The only possible outcome is that service quality degrades to the point where you literally are better off without. Because that's what happens to incentives when you let companies operate in this manner.
If the consumer has no choice - the market has no power, and what little value there is in capitalism goes right into the trash bin.
So sure - if you squint, this maybe prevents someone from making a bad decision on which agent they trust.
But the problem is that now they HAVE to trust an agent they know is going to make bad decisions for them. Hope you like the biggest ad company in the world owning you digitally... Serfdom here we come.
> malicious actors just compromise the firmware instead
surprised pikachu face
What is it? I can access their websites on a PC running as root or Administrator. What is the problem with rooted Android phones?
Well. Gone is that notion ..
They need to go further to outlaw hide root apps, and then install special app to track the status of the phone to make sure it is not rooted. Then allow police to randomly check the presence of this app on people phones. Every phone needs to be registered and pass hardware inspection every year. Even better, make so called offices where people can come and deposit or transfer money, it will be super safe.
If you mandated that they have to support Yubikey or whatever on open platforms I'd take that as a decent alternative. But just "no you must use a device controlled by somebody else" is not acceptable.
Apple is already a walled garden, granting you only access to your hardware and they see fit. Google desperately wants to follow suit by enforcing developer registration (which is just the first step). And now this. This is will happen in the EU and US as well.
And always in the name of security, safety, or "will nobody think of the children?!"
My hardware, my choice, period.
You can choose to not use the app.
The bank has a choice on how customers interact with it.
The government, regulating banks, and often acting as insurance for lost money, has a choice on setting required security standards.
Balancing all these is difficult.
All other business, including personal communications, conducted on a GrapheneOS device. These days you don't even need a phone number for your everyday device, a data-only roaming plan like silent.link is enough. This is not yet necessary in the U.S., but we are dangerously close.

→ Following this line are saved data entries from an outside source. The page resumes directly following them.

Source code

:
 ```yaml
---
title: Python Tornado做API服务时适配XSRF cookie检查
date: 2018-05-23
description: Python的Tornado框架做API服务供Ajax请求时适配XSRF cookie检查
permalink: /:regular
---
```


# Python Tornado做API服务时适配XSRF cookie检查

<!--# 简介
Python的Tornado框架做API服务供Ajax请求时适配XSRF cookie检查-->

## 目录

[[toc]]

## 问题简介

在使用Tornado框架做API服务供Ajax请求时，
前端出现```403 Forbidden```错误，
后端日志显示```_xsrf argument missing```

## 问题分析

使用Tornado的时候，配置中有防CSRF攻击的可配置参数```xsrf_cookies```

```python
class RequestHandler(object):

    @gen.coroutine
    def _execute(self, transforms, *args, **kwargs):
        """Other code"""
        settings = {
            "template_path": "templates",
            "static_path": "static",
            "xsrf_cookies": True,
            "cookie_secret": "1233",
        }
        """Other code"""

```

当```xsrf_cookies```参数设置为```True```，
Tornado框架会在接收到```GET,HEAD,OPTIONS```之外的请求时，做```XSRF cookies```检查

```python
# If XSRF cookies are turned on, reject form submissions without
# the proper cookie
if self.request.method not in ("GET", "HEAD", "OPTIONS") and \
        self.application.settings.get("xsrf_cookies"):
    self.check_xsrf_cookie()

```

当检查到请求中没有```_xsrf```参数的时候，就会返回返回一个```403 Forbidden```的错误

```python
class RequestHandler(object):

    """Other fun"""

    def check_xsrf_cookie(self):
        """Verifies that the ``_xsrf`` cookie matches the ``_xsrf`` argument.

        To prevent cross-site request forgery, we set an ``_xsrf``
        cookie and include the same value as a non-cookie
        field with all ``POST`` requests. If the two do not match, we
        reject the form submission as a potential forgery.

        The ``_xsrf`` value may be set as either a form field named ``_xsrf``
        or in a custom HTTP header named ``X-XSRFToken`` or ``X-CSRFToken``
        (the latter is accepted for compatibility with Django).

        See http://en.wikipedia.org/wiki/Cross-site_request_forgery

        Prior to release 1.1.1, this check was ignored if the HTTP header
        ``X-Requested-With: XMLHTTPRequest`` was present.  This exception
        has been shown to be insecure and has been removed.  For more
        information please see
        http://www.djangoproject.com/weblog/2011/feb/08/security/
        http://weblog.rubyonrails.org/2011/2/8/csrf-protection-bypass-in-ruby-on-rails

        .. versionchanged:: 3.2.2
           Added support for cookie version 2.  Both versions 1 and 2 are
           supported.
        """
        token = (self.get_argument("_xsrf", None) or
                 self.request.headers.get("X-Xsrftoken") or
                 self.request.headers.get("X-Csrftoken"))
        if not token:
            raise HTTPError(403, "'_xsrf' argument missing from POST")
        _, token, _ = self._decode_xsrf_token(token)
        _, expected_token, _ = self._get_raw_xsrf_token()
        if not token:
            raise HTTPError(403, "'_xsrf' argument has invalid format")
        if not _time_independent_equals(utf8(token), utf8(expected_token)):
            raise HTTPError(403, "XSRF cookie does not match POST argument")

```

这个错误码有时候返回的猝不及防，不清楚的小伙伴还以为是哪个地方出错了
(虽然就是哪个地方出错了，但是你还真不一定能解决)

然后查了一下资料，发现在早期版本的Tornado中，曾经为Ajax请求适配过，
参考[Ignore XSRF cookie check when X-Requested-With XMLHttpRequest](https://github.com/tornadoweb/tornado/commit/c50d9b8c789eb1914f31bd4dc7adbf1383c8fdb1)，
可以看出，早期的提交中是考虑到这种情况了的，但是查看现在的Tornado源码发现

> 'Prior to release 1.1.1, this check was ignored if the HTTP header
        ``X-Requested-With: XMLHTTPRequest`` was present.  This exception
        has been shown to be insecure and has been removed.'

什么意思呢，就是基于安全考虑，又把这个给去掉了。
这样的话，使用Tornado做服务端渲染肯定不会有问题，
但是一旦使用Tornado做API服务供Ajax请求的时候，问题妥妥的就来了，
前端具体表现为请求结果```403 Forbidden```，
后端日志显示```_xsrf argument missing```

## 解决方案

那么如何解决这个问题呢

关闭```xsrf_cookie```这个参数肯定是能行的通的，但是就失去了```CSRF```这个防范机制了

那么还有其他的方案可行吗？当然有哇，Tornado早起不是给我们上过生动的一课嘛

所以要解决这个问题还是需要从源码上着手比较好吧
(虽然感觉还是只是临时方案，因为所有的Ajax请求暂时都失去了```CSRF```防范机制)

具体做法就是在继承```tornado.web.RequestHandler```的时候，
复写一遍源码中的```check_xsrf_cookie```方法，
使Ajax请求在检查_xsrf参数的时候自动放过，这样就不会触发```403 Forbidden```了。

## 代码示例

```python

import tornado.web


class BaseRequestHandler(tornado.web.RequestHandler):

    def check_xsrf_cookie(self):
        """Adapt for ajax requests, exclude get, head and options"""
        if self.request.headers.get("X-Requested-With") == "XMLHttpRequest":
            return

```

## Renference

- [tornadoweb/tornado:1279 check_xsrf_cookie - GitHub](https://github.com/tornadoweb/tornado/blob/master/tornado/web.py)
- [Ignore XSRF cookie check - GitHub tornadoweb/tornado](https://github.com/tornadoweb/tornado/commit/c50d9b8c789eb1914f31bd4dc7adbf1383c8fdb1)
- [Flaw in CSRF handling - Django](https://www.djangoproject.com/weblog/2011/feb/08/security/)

I utterly detest the idea of having to use a phone for anything that I'd like to be secure. I browse Reddig on that thing. I watch porn on that thing, I don't want my porn anywhere near my bank account.
The other more compelling reason why people would have a rooted phone is to run ROMs that may still be providing OS support where the stock OS has been abandoned or EOL'd by the developer.
Having an unlocked bootloader at the minimum would be required in those scenarios. It actually saves hardware that still works from ending up in landfills.